Description of the task =
Go through the data and report each line that holds the string "whoami".

Given records =
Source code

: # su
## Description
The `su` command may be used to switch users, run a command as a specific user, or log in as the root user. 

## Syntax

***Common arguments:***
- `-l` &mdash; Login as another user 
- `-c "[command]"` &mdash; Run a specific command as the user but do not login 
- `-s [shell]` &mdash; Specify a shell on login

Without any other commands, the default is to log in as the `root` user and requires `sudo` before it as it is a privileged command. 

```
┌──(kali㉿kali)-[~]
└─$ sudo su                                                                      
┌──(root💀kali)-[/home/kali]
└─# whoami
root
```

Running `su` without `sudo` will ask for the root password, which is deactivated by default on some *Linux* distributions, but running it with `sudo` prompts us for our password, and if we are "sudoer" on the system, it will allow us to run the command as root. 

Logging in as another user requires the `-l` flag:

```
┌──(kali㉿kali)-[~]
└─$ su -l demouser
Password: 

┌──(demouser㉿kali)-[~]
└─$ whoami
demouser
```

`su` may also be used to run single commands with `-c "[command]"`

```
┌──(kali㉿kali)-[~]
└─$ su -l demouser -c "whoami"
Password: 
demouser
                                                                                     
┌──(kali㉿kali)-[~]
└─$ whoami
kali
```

Solution for this exercise =
└─# whoami
└─$ whoami
└─$ su -l demouser -c "whoami"
└─$ whoami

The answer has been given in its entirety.